- _EXERCISE PROMPT_: Filter the lines below, copying only those with the string "true".

EXERCISE INPUTS Block Start

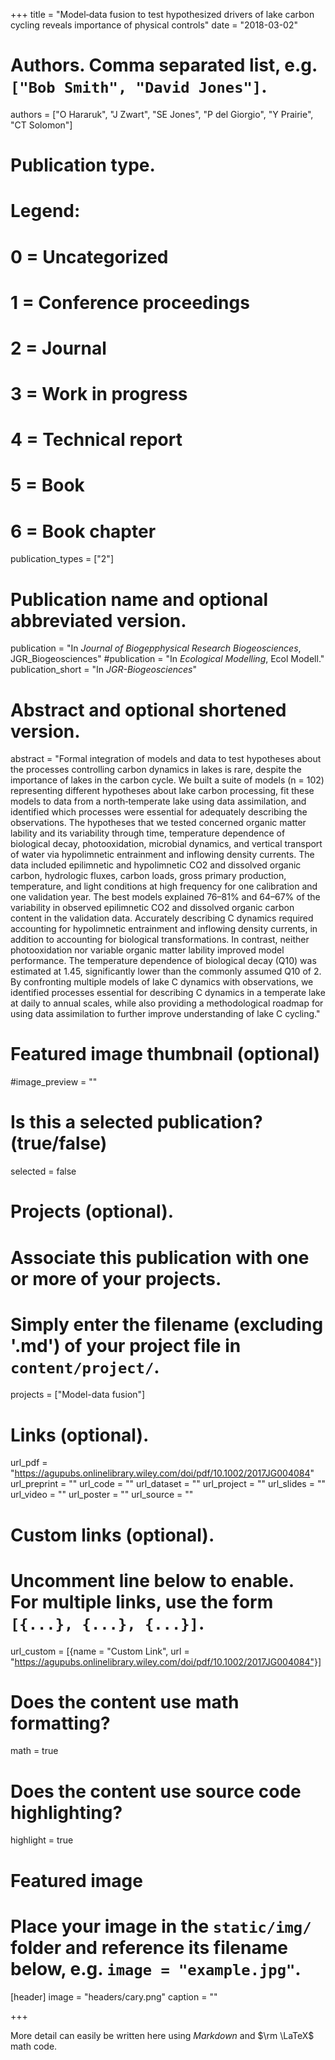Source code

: +++
title = "Model‐data fusion to test hypothesized drivers of lake carbon cycling reveals importance of physical controls"
date = "2018-03-02"

# Authors. Comma separated list, e.g. `["Bob Smith", "David Jones"]`.
authors = ["O Hararuk", "J Zwart", "SE Jones", "P del Giorgio", "Y Prairie", "CT Solomon"]

# Publication type.
# Legend:
# 0 = Uncategorized
# 1 = Conference proceedings
# 2 = Journal
# 3 = Work in progress
# 4 = Technical report
# 5 = Book
# 6 = Book chapter
publication_types = ["2"]

# Publication name and optional abbreviated version.
publication = "In *Journal of Biogepphysical Research Biogeosciences*, JGR_Biogeosciences"
#publication = "In *Ecological Modelling*, Ecol Modell."
publication_short = "In *JGR-Biogeosciences*"

# Abstract and optional shortened version.
abstract = "Formal integration of models and data to test hypotheses about the processes controlling carbon dynamics in lakes is rare, despite the importance of lakes in the carbon cycle. We built a suite of models (n = 102) representing different hypotheses about lake carbon processing, fit these models to data from a north‐temperate lake using data assimilation, and identified which processes were essential for adequately describing the observations. The hypotheses that we tested concerned organic matter lability and its variability through time, temperature dependence of biological decay, photooxidation, microbial dynamics, and vertical transport of water via hypolimnetic entrainment and inflowing density currents. The data included epilimnetic and hypolimnetic CO2 and dissolved organic carbon, hydrologic fluxes, carbon loads, gross primary production, temperature, and light conditions at high frequency for one calibration and one validation year. The best models explained 76–81% and 64–67% of the variability in observed epilimnetic CO2 and dissolved organic carbon content in the validation data. Accurately describing C dynamics required accounting for hypolimnetic entrainment and inflowing density currents, in addition to accounting for biological transformations. In contrast, neither photooxidation nor variable organic matter lability improved model performance. The temperature dependence of biological decay (Q10) was estimated at 1.45, significantly lower than the commonly assumed Q10 of 2. By confronting multiple models of lake C dynamics with observations, we identified processes essential for describing C dynamics in a temperate lake at daily to annual scales, while also providing a methodological roadmap for using data assimilation to further improve understanding of lake C cycling."

# Featured image thumbnail (optional)
#image_preview = ""

# Is this a selected publication? (true/false)
selected = false

# Projects (optional).
#   Associate this publication with one or more of your projects.
#   Simply enter the filename (excluding '.md') of your project file in `content/project/`.
projects = ["Model-data fusion"]

# Links (optional).
url_pdf = "https://agupubs.onlinelibrary.wiley.com/doi/pdf/10.1002/2017JG004084"
url_preprint = ""
url_code = ""
url_dataset = ""
url_project = ""
url_slides = ""
url_video = ""
url_poster = ""
url_source = ""

# Custom links (optional).
#   Uncomment line below to enable. For multiple links, use the form `[{...}, {...}, {...}]`.
url_custom = [{name = "Custom Link", url = "https://agupubs.onlinelibrary.wiley.com/doi/pdf/10.1002/2017JG004084"}]

# Does the content use math formatting?
math = true

# Does the content use source code highlighting?
highlight = true

# Featured image
# Place your image in the `static/img/` folder and reference its filename below, e.g. `image = "example.jpg"`.
[header]
image = "headers/cary.png"
caption = ""

+++

More detail can easily be written here using *Markdown* and $\rm \LaTeX$ math code.
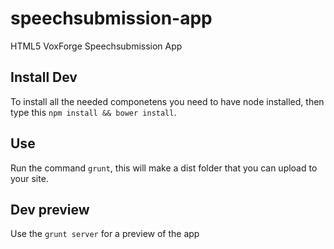 speechsubmission-app
====================

HTML5 VoxForge Speechsubmission App


## Install Dev

To install all the needed componetens you need to have node installed, then type this `npm install && bower install`.

## Use

Run the command `grunt`, this will make a dist folder that you can upload to your site.

## Dev preview

Use the `grunt server` for a preview of the app
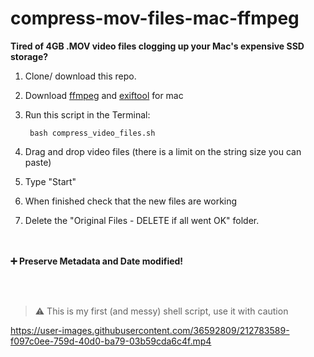 # compress-mov-files-mac-ffmpeg
**Tired of 4GB .MOV video files clogging up your Mac's expensive SSD storage?**

1. Clone/ download this repo.
2. Download [ffmpeg](https://ffmpeg.org/download.html#build-mac) and [exiftool](https://exiftool.org/) for mac
3. Run this script in the Terminal:

        bash compress_video_files.sh
4. Drag and drop video files (there is a limit on the string size you can paste)
5. Type "Start"
6. When finished check that the new files are working
7. Delete the "Original Files - DELETE if all went OK" folder. 

<br/><br/>
**➕ Preserve Metadata and Date modified!**

<br/><br/>
> ⚠️ This is my first (and messy) shell script, use it with caution


https://user-images.githubusercontent.com/36592809/212783589-f097c0ee-759d-40d0-ba79-03b59cda6c4f.mp4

EXERCISE INPUTS Block End

- _ANSWER FOR THE TASK_:
# Is this a selected publication? (true/false)
math = true
highlight = true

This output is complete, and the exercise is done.